** MATERIAL FOR THIS TASK **
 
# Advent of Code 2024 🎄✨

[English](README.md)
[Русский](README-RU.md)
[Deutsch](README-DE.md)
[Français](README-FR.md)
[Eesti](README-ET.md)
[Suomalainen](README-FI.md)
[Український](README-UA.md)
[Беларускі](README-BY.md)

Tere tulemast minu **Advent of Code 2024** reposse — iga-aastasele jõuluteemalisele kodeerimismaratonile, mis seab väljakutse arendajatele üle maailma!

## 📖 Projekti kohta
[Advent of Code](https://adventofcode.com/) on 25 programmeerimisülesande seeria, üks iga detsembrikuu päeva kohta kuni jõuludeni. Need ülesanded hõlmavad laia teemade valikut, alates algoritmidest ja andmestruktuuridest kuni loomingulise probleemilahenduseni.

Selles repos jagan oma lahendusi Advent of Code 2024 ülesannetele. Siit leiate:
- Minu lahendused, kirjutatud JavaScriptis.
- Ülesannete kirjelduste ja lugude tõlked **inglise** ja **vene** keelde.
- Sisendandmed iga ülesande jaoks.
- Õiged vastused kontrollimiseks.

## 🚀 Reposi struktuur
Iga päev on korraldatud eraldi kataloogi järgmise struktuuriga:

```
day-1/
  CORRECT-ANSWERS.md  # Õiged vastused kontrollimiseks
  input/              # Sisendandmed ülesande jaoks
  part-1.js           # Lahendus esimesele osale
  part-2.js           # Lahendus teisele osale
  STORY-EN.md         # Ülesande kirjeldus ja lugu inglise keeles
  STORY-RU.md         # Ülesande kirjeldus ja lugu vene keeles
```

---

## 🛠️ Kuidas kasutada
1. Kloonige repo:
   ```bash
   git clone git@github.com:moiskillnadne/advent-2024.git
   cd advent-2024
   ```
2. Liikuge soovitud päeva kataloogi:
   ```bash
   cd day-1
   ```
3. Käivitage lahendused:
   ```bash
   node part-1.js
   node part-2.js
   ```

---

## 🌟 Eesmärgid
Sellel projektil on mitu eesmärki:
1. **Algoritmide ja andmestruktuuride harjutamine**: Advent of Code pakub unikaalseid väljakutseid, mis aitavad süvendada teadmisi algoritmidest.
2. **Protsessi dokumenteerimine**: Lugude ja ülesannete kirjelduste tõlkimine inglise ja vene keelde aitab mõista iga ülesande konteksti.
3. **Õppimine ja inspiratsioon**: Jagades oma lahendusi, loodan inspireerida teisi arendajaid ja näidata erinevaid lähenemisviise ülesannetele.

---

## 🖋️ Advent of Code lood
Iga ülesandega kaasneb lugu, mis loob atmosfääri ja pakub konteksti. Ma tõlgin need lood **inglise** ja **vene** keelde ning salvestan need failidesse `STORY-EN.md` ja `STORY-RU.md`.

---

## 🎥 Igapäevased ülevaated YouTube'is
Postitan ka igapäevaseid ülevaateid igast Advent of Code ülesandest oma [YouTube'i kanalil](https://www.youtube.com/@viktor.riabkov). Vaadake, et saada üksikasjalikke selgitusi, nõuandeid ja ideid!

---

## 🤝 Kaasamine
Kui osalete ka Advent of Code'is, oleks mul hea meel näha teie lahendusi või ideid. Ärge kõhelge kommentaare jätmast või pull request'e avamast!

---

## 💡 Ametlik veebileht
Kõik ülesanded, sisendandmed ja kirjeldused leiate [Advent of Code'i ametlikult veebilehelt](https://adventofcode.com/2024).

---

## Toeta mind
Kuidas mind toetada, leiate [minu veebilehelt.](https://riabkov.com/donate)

** YOUR ASSIGNMENT **
Reproduce word for word the material above, beginning with the line that contains "## 🖋️ Advent of Code lood" and ending with the line that contains "## 💡 Ametlik veebileht".

** RESULT OF THIS EXERCISE **
## 🖋️ Advent of Code lood
Iga ülesandega kaasneb lugu, mis loob atmosfääri ja pakub konteksti. Ma tõlgin need lood **inglise** ja **vene** keelde ning salvestan need failidesse `STORY-EN.md` ja `STORY-RU.md`.

---

## 🎥 Igapäevased ülevaated YouTube'is
Postitan ka igapäevaseid ülevaateid igast Advent of Code ülesandest oma [YouTube'i kanalil](https://www.youtube.com/@viktor.riabkov). Vaadake, et saada üksikasjalikke selgitusi, nõuandeid ja ideid!

---

## 🤝 Kaasamine
Kui osalete ka Advent of Code'is, oleks mul hea meel näha teie lahendusi või ideid. Ärge kõhelge kommentaare jätmast või pull request'e avamast!

---

## 💡 Ametlik veebileht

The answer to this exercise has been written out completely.